O Manuel morre aos oito anos. O António, que em 1912 regressa ao Cartaxo para se estabelecer como comerciante, tem um filho arquitecto que participa na construção do Estádio José Alvalade e no edifício da livraria no Chiado. A Gertrudes torna-se professora e o José, militar de carreira, sócio de uma empresa exploradora das águas Santa Marta, com o arquitecto Pardal Monteiro e também co-fundador da livraria com o irmão Augusto. A Luísa é apontada nos registos como doméstica e o Augusto, que tem como padrinho de baptismo Sérgio Augusto Marques, abandona os estudos e vai trabalhar para a livraria “Avelar Machado”. Casa em 1912 com Belmira de Macedo e Oliveira, da etnia dos angolares de S. Tomé e Príncipe e, a 10 de Junho de 1913, estabelece-se como editor e livreiro no Largo do Poço Novo, em Lisboa, onde se destaca desde logo na edição dos “clássicos Sá da Costa”, livros escolares e de autores portugueses. Mas a sua livraria passou a ser também local de encontro de escritores oposicionistas ao Estado Novo, como Jaime Cortesão, Aquilino Ribeiro, João de Barros e outros. Em 1943 inaugura as instalações na mais chique artéria de Lisboa: a Rua Garrett, ao Chiado. No seu desejo de fomentar a cultura faz doações de livros aos estudantes pobres, a escolas, cadeias, hospitais, asilos e até para se formarem pequenas bibliotecas em tabernas. Quando morre deixa cinco filhos e o mais velho, Augusto de Macedo Sá da Costa, licenciado em economia, que vem a ser, com Bento de Jesus Caraça, fundador da Sociedade Portuguesa de Matemática, continua a administrar a livraria e a organizar tertúlias participando em passeios de barco no Tejo com pessoas da oposição. Em 1947 é demitido de professor da Universidade Técnica de Lisboa e passa a ser perseguido pela PIDE. Por divergências políticas é expulso do PCP, na mesma altura em que também o foram Mário Soares, Jorge Borges de Macedo e Ramos Costa. Em 1973 faz parte do grupo fundador do Partido Socialista.

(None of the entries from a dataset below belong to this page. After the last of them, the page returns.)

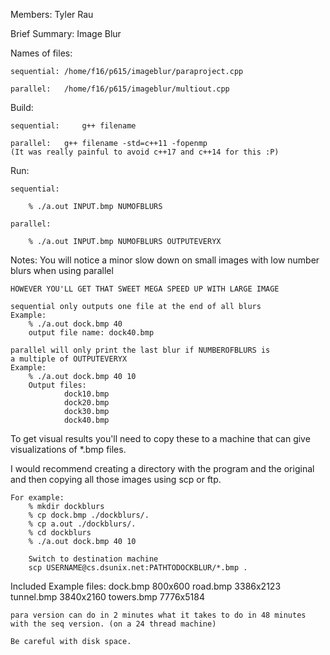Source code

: Members:
	Tyler Rau

Brief Summary:
	Image Blur

Names of files:

	sequential:	/home/f16/p615/imageblur/paraproject.cpp

	parallel:	/home/f16/p615/imageblur/multiout.cpp

Build:

	sequential: 	g++ filename

	parallel:	g++ filename -std=c++11 -fopenmp
	(It was really painful to avoid c++17 and c++14 for this :P)

Run:

	sequential:

		% ./a.out INPUT.bmp NUMOFBLURS

	parallel:

		% ./a.out INPUT.bmp NUMOFBLURS OUTPUTEVERYX

Notes:
	You will notice a minor slow down on small images with low number
	blurs when using parallel

	HOWEVER YOU'LL GET THAT SWEET MEGA SPEED UP WITH LARGE IMAGE

	sequential only outputs one file at the end of all blurs
	Example:
		% ./a.out dock.bmp 40
		output file name: dock40.bmp

	parallel will only print the last blur if NUMBEROFBLURS is
	a multiple of OUTPUTEVERYX
	Example:
		% ./a.out dock.bmp 40 10
		Output files:
				dock10.bmp
				dock20.bmp
				dock30.bmp
				dock40.bmp

To get visual results you'll need to copy these to a machine that
can give visualizations of *.bmp files.

I would recommend creating a directory with the program and the original
and then copying all those images using scp or ftp.

	For example:
		% mkdir dockblurs
		% cp dock.bmp ./dockblurs/.
		% cp a.out ./dockblurs/.
		% cd dockblurs
		% ./a.out dock.bmp 40 10

		Switch to destination machine
		scp USERNAME@cs.dsunix.net:PATHTODOCKBLUR/*.bmp .

Included Example files:
	dock.bmp 	800x600
	road.bmp 	3386x2123
	tunnel.bmp	3840x2160
	towers.bmp	7776x5184

	para version can do in 2 minutes what it takes to do in 48 minutes
	with the seq version. (on a 24 thread machine) 

	Be careful with disk space.
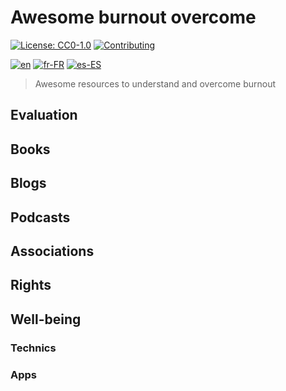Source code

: # Awesome burnout overcome
[![License: CC0-1.0](https://licensebuttons.net/l/zero/1.0/80x15.png)](http://creativecommons.org/publicdomain/zero/1.0/)
[![Contributing](https://img.shields.io/badge/Contributing-purple.svg)](https://github-com.translate.goog/burnyDay/awesome-burnout-overcome/blob/main/CONTRIBUTING.md?_x_tr_sl=auto&_x_tr_tl=fr&_x_tr_hl=en-US&_x_tr_pto=wapp)


[![en](https://img.shields.io/badge/lang-en-red.svg)](https://github.com/burnyDay/awesome-burnout/blob/main/README.md)
[![fr-FR](https://img.shields.io/badge/lang-fr--fr-blue.svg)](https://github.com/burnyDay/awesome-burnout/blob/main/README.fr-FR.md)
[![es-ES](https://img.shields.io/badge/lang-es--es-yellow.svg)](https://github.com/burnyDay/awesome-burnout/blob/main/README.es-ES.md)

> Awesome resources to understand and overcome burnout

<!--ts-->
<!--te-->

## Evaluation

## Books

## Blogs

## Podcasts

## Associations

## Rights

## Well-being

### Technics

### Apps
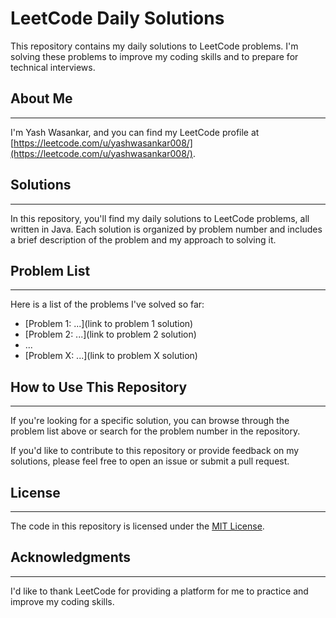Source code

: # LeetCode Daily Solutions


This repository contains my daily solutions to LeetCode problems. I'm solving these problems to improve my coding skills and to prepare for technical interviews.

## About Me
-----------

I'm Yash Wasankar, and you can find my LeetCode profile at [https://leetcode.com/u/yashwasankar008/](https://leetcode.com/u/yashwasankar008/).

## Solutions
------------

In this repository, you'll find my daily solutions to LeetCode problems, all written in Java. Each solution is organized by problem number and includes a brief description of the problem and my approach to solving it.

## Problem List
---------------

Here is a list of the problems I've solved so far:

*   [Problem 1: ...](link to problem 1 solution)
*   [Problem 2: ...](link to problem 2 solution)
*   ...
*   [Problem X: ...](link to problem X solution)

## How to Use This Repository
-----------------------------

If you're looking for a specific solution, you can browse through the problem list above or search for the problem number in the repository.

If you'd like to contribute to this repository or provide feedback on my solutions, please feel free to open an issue or submit a pull request.

## License
-------

The code in this repository is licensed under the [MIT License](https://opensource.org/licenses/MIT).

## Acknowledgments
----------------

I'd like to thank LeetCode for providing a platform for me to practice and improve my coding skills.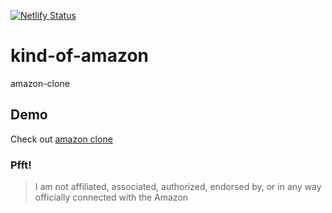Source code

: [![Netlify Status](https://api.netlify.com/api/v1/badges/6b93690d-355f-46a3-9848-cc7816be1ca5/deploy-status)](https://app.netlify.com/sites/amz-clone/deploys)

# kind-of-amazon

amazon-clone

## Demo

Check out <a href="https://amz-clone.netlify.app/">amazon clone</a>

### Pfft!

> I am not affiliated, associated, authorized, endorsed by, or in any way officially connected with the Amazon
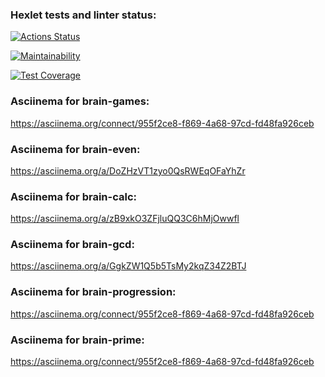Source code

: ### Hexlet tests and linter status:
[![Actions Status](https://github.com/Spring-Silver-Bird/python-project-lvl1/workflows/hexlet-check/badge.svg)](https://github.com/Spring-Silver-Bird/python-project-lvl1/actions)

[![Maintainability](https://api.codeclimate.com/v1/badges/c6d4902fcfb210a114c9/maintainability)](https://codeclimate.com/github/Spring-Silver-Bird/python-project-lvl1/maintainability)

[![Test Coverage](https://api.codeclimate.com/v1/badges/c6d4902fcfb210a114c9/test_coverage)](https://codeclimate.com/github/Spring-Silver-Bird/python-project-lvl1/test_coverage)

### Asciinema for brain-games:

https://asciinema.org/connect/955f2ce8-f869-4a68-97cd-fd48fa926ceb

### Asciinema for brain-even:

https://asciinema.org/a/DoZHzVT1zyo0QsRWEqOFaYhZr

### Asciinema for brain-calc:

https://asciinema.org/a/zB9xkO3ZFjluQQ3C6hMjOwwfl

### Asciinema for brain-gcd:

https://asciinema.org/a/GgkZW1Q5b5TsMy2kqZ34Z2BTJ

### Asciinema for brain-progression:

https://asciinema.org/connect/955f2ce8-f869-4a68-97cd-fd48fa926ceb

### Asciinema for brain-prime:

https://asciinema.org/connect/955f2ce8-f869-4a68-97cd-fd48fa926ceb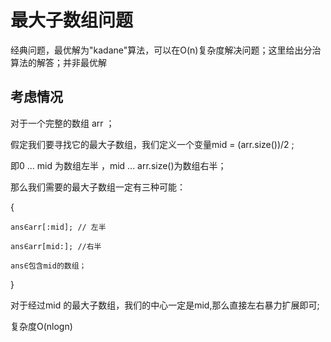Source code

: <!--
 * @Author: Z-Es-0 141395766+Z-Es-0@users.noreply.github.com
 * @Date: 2024-08-31 11:35:57
 * @LastEditors: Z-Es-0 zes18642300628@qq.com
 * @LastEditTime: 2024-10-06 16:59:06
 * @FilePath: \Algorithm-learning-and-communication\算法\分治\最大子数组.md
 * @Description: 这是默认设置,请设置`customMade`, 打开koroFileHeader查看配置 进行设置: https://github.com/OBKoro1/koro1FileHeader/wiki/%E9%85%8D%E7%BD%AE
-->
# 最大子数组问题

经典问题，最优解为"kadane"算法，可以在O(n)复杂度解决问题；这里给出分治算法的解答；并非最优解

## 考虑情况

对于一个完整的数组 arr ；

假定我们要寻找它的最大子数组，我们定义一个变量mid = (arr.size())/2 ;

即0 ... mid 为数组左半 ，mid ... arr.size()为数组右半；

那么我们需要的最大子数组一定有三种可能：

{
    
    ans∈arr[:mid]; // 左半

    ans∈arr[mid:]; //右半

    ans∈包含mid的数组；

}

 对于经过mid 的最大子数组，我们的中心一定是mid,那么直接左右暴力扩展即可;

 复杂度O(nlogn)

A Biblioteca municipal “Marcelino Mesquita” no Cartaxo, tem uma Sala de Leitura inaugurada em 1956 cujo patrono é o professor doutor João Augusto Ferreira da Costa Júnior, que tem um acervo constituído por quase todas as obras editadas pela livraria “Sá da Costa”, cujos proprietários durante muitos anos, actualizaram com ofertas.
O João, nascido em 1889 veio a ser professor catedrático e administrador do Banco Sotto Mayor. Casou com Silvina de Macedo e Oliveira, irmã de Belmira e tiveram três filhos (como nota curiosa a cantora Simone de Oliveira descende da mesma árvore genealógica de S.Tomé). O filho mais novo, Fernando de Macedo, licenciou-se em Histórico-Filosóficas, casou com a escritora Luísa Dacosta, foi aluno do filósofo António Sérgio e o primeiro objector de consciência, recusando-se a cumprir o serviço militar obrigatório. Cumpriu dois anos de prisão e, após 1974, é um dos fundadores do movimento cooperativo, professor universitário no Porto e escritor de teatro com sabor a S.Tomé. Foi condecorado com a Ordem do Infante D. Henrique.